In terms of Paragraph 3.84(j) of the Listings Requirements, the remuneration policy and the implementation report must be tabled every year for separate non-binding advisory votes by shareholders of the issuer at the annual general meeting. This provision is in support of the recommended practice in the King IV Report on Corporate Governance, 2016, which essentially mirrors the provision.
With the introduction of sections 30A and 30B to the Companies Act dealing with matters regarding remuneration, the JSE has proposed removing Paragraph 3.84(j) of the Listings Requirements to avoid confusion, duplication and regulatory effort. The recently published draft King V Report on Corporate Governance also proposes streamlining its governance provisions in light of the introduction of sections 30A and 30B to the Companies Act, to avoid redundancy. You can find a brief discussion of the draft King Report here.

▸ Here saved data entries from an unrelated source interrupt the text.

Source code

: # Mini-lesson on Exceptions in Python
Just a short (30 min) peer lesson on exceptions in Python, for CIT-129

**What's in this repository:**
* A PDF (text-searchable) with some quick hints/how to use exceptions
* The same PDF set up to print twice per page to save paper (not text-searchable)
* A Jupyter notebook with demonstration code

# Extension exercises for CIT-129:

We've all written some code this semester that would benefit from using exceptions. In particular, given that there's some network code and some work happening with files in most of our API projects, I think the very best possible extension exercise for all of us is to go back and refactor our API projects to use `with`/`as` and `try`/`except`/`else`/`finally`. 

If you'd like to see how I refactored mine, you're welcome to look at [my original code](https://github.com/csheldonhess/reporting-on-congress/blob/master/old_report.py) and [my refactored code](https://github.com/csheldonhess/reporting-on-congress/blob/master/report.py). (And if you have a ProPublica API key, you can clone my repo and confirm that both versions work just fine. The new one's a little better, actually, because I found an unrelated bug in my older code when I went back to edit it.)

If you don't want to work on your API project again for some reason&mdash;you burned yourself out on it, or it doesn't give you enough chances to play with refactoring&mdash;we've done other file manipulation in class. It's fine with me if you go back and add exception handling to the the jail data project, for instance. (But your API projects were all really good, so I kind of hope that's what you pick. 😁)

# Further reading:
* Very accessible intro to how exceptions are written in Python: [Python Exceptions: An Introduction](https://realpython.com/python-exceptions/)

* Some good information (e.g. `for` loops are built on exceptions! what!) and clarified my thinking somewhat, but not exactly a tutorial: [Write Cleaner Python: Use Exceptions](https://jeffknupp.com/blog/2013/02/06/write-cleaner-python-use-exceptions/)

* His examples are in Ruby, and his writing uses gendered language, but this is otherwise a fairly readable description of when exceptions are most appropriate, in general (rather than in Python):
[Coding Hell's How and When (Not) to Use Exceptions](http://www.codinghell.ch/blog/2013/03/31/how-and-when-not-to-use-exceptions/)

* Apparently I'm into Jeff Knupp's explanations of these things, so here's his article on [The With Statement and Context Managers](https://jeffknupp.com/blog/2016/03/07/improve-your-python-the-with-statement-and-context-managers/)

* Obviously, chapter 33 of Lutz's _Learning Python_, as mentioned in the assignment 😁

Foreign companies with a primary listing on the JSE
A gap was identified, however, with foreign companies with a primary listing on the JSE that would not be subject to the provisions of the Companies Act. The removal of Paragraph 3.84(j) of the Listings Requirements, without ensuring reasonable regulation on the remuneration for foreign primary issuers, meant that the consequences of not receiving shareholder approval on the remuneration policy and implementation report (as contemplated in proposed sections 30A and 30B to the Companies Act) would not have any bearing on such foreign primary issuer.

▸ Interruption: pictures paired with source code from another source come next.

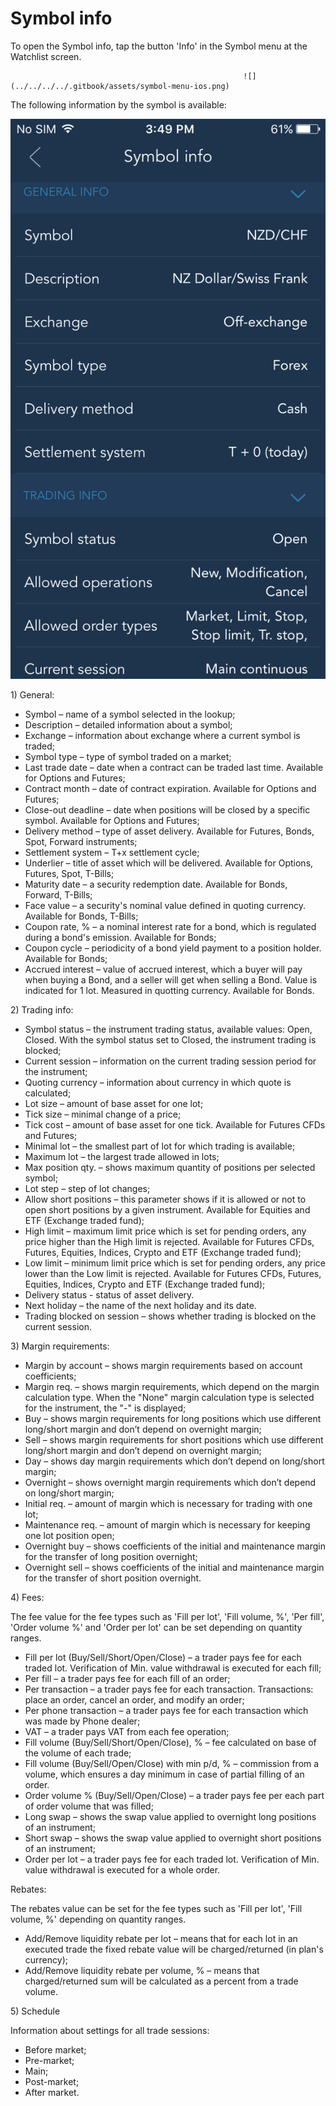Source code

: # Symbol info

To open the Symbol info, tap the button 'Info' in the Symbol menu at the Watchlist screen.

                                                        ![](../../../../.gitbook/assets/symbol-menu-ios.png) 

The following information by the symbol is available:

![](../../../../.gitbook/assets/symbol-info-screen2.png)

1\) General:

* Symbol – name of a symbol selected in the lookup;
* Description – detailed information about a symbol;
* Exchange – information about exchange where a current symbol is traded;
* Symbol type – type of symbol traded on a market;
* Last trade date – date when a contract can be traded last time. Available for Options and Futures;
* Contract month – date of contract expiration. Available for Options and Futures;
* Close-out deadline – date when positions will be closed by a specific symbol. Available for Options and Futures;
* Delivery method – type of asset delivery. Available for Futures, Bonds, Spot, Forward instruments;
* Settlement system – T+x settlement cycle;
* Underlier – title of asset which will be delivered. Available for Options, Futures, Spot, T-Bills;
* Maturity date – a security redemption date. Available for Bonds, Forward, T-Bills;
* Face value – a security's nominal value defined in quoting currency. Available for Bonds, T-Bills;
* Coupon rate, % – a nominal interest rate for a bond, which is regulated during a bond's emission. Available for Bonds;
* Coupon cycle – periodicity of a bond yield payment to a position holder. Available for Bonds;
* Accrued interest – value of accrued interest, which a buyer will pay when buying a Bond, and a seller will get when selling a Bond. Value is indicated for 1 lot. Measured in quotting currency. Available for Bonds.

2\) Trading info:

* Symbol status – the instrument trading status, available values: Open, Closed. With the symbol status set to Closed, the instrument trading is blocked;
* Current session – information on the current trading session period for the instrument;
* Quoting currency – information about currency in which quote is calculated;
* Lot size – amount of base asset for one lot;
* Tick size – minimal change of a price;
* Tick cost – amount of base asset for one tick. Available for Futures CFDs and Futures;
* Minimal lot – the smallest part of lot for which trading is available;
* Maximum lot – the largest trade allowed in lots;
* Max position qty. – shows maximum quantity of positions per selected symbol;
* Lot step – step of lot changes;
* Allow short positions – this parameter shows if it is allowed or not to open short positions by a given instrument. Available for Equities and ETF \(Exchange traded fund\);
* High limit – maximum limit price which is set for pending orders, any price higher than the High limit is rejected. Available for Futures CFDs, Futures, Equities, Indices, Crypto and ETF \(Exchange traded fund\);
* Low limit – minimum limit price which is set for pending orders, any price lower than the Low limit is rejected. Available for Futures CFDs, Futures, Equities, Indices, Crypto and ETF \(Exchange traded fund\);
* Delivery status - status of asset delivery.
* Next holiday – the name of the next holiday and its date.
* Trading blocked on session – shows whether trading is blocked on the current session.

3\) Margin requirements:

* Margin by account – shows margin requirements based on account coefficients;
* Margin req. – shows margin requirements, which depend on the margin calculation type. When the "None" margin calculation type is selected for the instrument, the "-" is displayed;
* Buy – shows margin requirements for long positions which use different long/short margin and don’t depend on overnight margin;
* Sell – shows margin requirements for short positions which use different long/short margin and don’t depend on overnight margin;
* Day – shows day margin requirements which don’t depend on long/short margin;
* Overnight – shows overnight margin requirements which don’t depend on long/short margin;
* Initial req. – amount of margin which is necessary for trading with one lot;
* Maintenance req. – amount of margin which is necessary for keeping one lot position open;
* Overnight buy – shows coefficients of the initial and maintenance margin for the transfer of long position overnight;
* Overnight sell – shows coefficients of the initial and maintenance margin for the transfer of short position overnight.

4\) Fees:

The fee value for the fee types such as 'Fill per lot', 'Fill volume, %', 'Per fill', 'Order volume %' and 'Order per lot' can be set depending on quantity ranges.

* Fill per lot \(Buy/Sell/Short/Open/Close\) – a trader pays fee for each traded lot. Verification of Min. value withdrawal is executed for each fill;
* Per fill – a trader pays fee for each fill of an order;
* Per transaction – a trader pays fee for each transaction. Transactions: place an order, cancel an order, and modify an order;
* Per phone transaction – a trader pays fee for each transaction which was made by Phone dealer;
* VAT – a trader pays VAT from each fee operation;
* Fill volume \(Buy/Sell/Short/Open/Close\), % – fee calculated on base of the volume of each trade;
* Fill volume \(Buy/Sell/Open/Close\) with min p/d, % – commission from a volume, which ensures a day minimum in case of partial filling of an order.
* Order volume % \(Buy/Sell/Open/Close\) – a trader pays fee per each part of order volume that was filled;
* Long swap – shows the swap value applied to overnight long positions of an instrument;
* Short swap – shows the swap value applied to overnight short positions of an instrument;
* Order per lot – a trader pays fee for each traded lot. Verification of Min. value withdrawal is executed for a whole order.

Rebates:

The rebates value can be set for the fee types such as 'Fill per lot', 'Fill volume, %' depending on quantity ranges.

* Add/Remove liquidity rebate per lot – means that for each lot in an executed trade the fixed rebate value will be charged/returned \(in plan's currency\);
* Add/Remove liquidity rebate per volume, % – means that charged/returned sum will be calculated as a percent from a trade volume.

5\) Schedule

Information about settings for all trade sessions:

* Before market;
* Pre-market;
* Main;
* Post-market;
* After market.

To address this gap, the JSE proposes substantially maintaining the non-binding advisory vote on the remuneration policy and implementation report for foreign primary issuers. The proviso, however, is that the announcement inviting dissenting shareholders to engage with the company is only triggered if the remuneration policy or report, or both, are voted against by 50% or more of the votes exercised. The trigger threshold is currently 25% but is proposed to be adjusted to mirror the majority vote requirement contained in section 30A.
Share incentive schemes
Furthermore, in light of the introduction of section 30A to the Companies Act, together with the existing section 30(6) of the Companies Act which requires that all executive remuneration be disclosed in the annual financial statements, including performance-related payments and all other incentives, the JSE is of the view that the disclosure of all executive remuneration, including incentives, will be adequately addressed by the aforementioned Companies Act provisions.

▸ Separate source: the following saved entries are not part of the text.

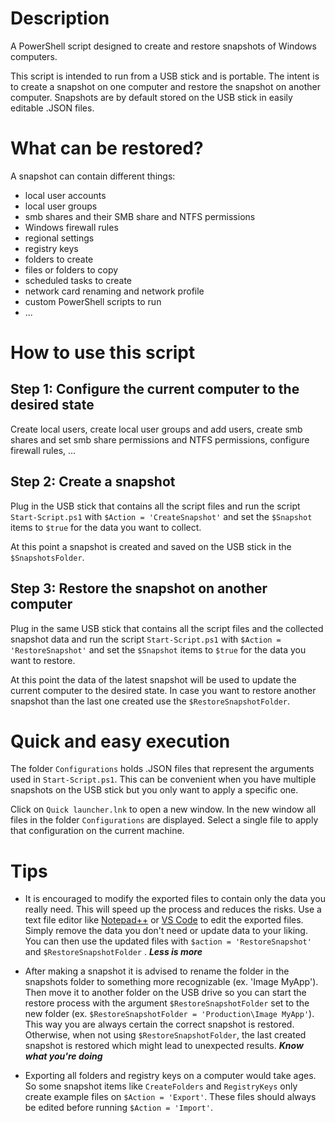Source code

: # Description
A PowerShell script designed to create and restore snapshots of Windows computers. 

This script is intended to run from a USB stick and is portable. The intent is to create a snapshot on one computer and restore the snapshot on another computer. Snapshots are by default stored on the USB stick in easily editable .JSON files.

# What can be restored?
A snapshot can contain different things:
- local user accounts
- local user groups
- smb shares and their SMB share and NTFS permissions
- Windows firewall rules
- regional settings
- registry keys
- folders to create
- files or folders to copy
- scheduled tasks to create
- network card renaming and network profile
- custom PowerShell scripts to run
- ...

# How to use this script

## Step 1: Configure the current computer to the desired state
Create local users, create local user groups and add users, create smb shares and set smb share permissions and NTFS permissions, configure firewall rules, ...

## Step 2: Create a snapshot
Plug in the USB stick that contains all the script files and run the script `Start-Script.ps1` with `$Action = 'CreateSnapshot'` and set the `$Snapshot` items to `$true` for the data you want to collect.

At this point a snapshot is created and saved on the USB stick in the `$SnapshotsFolder`.

## Step 3: Restore the snapshot on another computer
Plug in the same USB stick that contains all the script files and the collected snapshot data and run the script `Start-Script.ps1` with `$Action = 'RestoreSnapshot'` and set the `$Snapshot` items to `$true` for the data you want to restore.

At this point the data of the latest snapshot will be used to update the current computer to the desired state. In case you want to restore another snapshot than the last one created use the `$RestoreSnapshotFolder`.

# Quick and easy execution
The folder `Configurations` holds .JSON files that represent the arguments used in `Start-Script.ps1`. This can be convenient when you have multiple snapshots on the USB stick but you only want to apply a specific one.

Click on `Quick launcher.lnk` to open a new window. In the new window all files in the folder `Configurations` are displayed. Select a single file to apply that configuration on the current machine.

 # Tips
- It is encouraged to modify the exported files to contain only the data you really need. This will speed up the process and reduces the risks. Use a text file editor like [Notepad++] or [VS Code] to edit the exported files. Simply remove the data you don't need or update data to your liking. You can then use the updated files with `$action = 'RestoreSnapshot'` and `$RestoreSnapshotFolder` . **_Less is more_**

- After making a snapshot it is advised to rename the folder in the snapshots folder to something more recognizable (ex. 'Image MyApp'). Then move it to another folder on the USB drive so you can start the restore process with the argument `$RestoreSnapshotFolder` set to the new folder (ex. `$RestoreSnapshotFolder = 'Production\Image MyApp'`). This way you are always certain the correct snapshot is restored. Otherwise, when not using `$RestoreSnapshotFolder`, the last created snapshot is restored which might lead to unexpected results. **_Know what you're doing_**

- Exporting all folders and registry keys on a computer would take ages. So some snapshot items like `CreateFolders` and `RegistryKeys` only create example files on `$Action = 'Export'`. These files should always be edited before running `$Action = 'Import'`.

[Notepad++]: https://notepad-plus-plus.org/
[VS Code]: https://code.visualstudio.com/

As a result, the JSE proposes removing Schedule 14 to the Listings Requirements entirely. Schedule 14 currently sets out the requirements for share incentive schemes. Upon its removal, the Listing Requirements will seek to only regulate three aspects of dilutive share schemes: (i) the approval of shareholder dilution, (ii) the basic minimum content of dilutive share schemes, and (iii) general governance arrangements. To achieve this, the JSE proposes introducing new provisions dealing with dilutive share schemes in section 5 of the Listing Requirements.
These Listings Requirements amendments have not come into force yet, but are contemplated in the consolidated simplified Listings Requirements, pending the effective operation of the corporate governance amendments in the Amendment Act. The effective date is yet to be known, but issuers should familiarise themselves with both the Listings Requirements and Companies Act amendments in anticipation of their enforcement.